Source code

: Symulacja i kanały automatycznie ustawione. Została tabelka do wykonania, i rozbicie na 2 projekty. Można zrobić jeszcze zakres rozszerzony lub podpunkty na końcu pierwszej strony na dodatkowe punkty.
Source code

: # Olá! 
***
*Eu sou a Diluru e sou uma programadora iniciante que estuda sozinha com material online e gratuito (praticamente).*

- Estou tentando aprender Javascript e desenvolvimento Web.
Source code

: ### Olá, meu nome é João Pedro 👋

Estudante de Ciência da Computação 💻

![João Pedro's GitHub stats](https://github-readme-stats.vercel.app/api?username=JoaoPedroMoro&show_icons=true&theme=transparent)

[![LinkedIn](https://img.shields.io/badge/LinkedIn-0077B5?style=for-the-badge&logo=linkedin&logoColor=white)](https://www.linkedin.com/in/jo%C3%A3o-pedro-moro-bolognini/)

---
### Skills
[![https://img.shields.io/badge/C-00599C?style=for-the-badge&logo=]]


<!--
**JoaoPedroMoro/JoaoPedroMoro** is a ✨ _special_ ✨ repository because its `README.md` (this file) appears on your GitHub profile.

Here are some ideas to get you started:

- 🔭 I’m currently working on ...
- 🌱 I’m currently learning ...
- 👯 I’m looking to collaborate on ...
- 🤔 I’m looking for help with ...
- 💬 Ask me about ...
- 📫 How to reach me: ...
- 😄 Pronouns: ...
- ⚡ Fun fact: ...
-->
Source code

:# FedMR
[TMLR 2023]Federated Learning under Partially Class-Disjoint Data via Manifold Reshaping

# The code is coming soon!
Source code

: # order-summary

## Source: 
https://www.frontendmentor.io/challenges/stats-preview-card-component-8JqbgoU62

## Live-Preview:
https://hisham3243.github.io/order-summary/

_ _ _

Problem requirements:
Wherever the string "https" occurs in the records above, copy that line.

Solution for this exercise:
![João Pedro's GitHub stats](https://github-readme-stats.vercel.app/api?username=JoaoPedroMoro&show_icons=true&theme=transparent)
[![LinkedIn](https://img.shields.io/badge/LinkedIn-0077B5?style=for-the-badge&logo=linkedin&logoColor=white)](https://www.linkedin.com/in/jo%C3%A3o-pedro-moro-bolognini/)
[![https://img.shields.io/badge/C-00599C?style=for-the-badge&logo=]]
https://www.frontendmentor.io/challenges/stats-preview-card-component-8JqbgoU62
https://hisham3243.github.io/order-summary/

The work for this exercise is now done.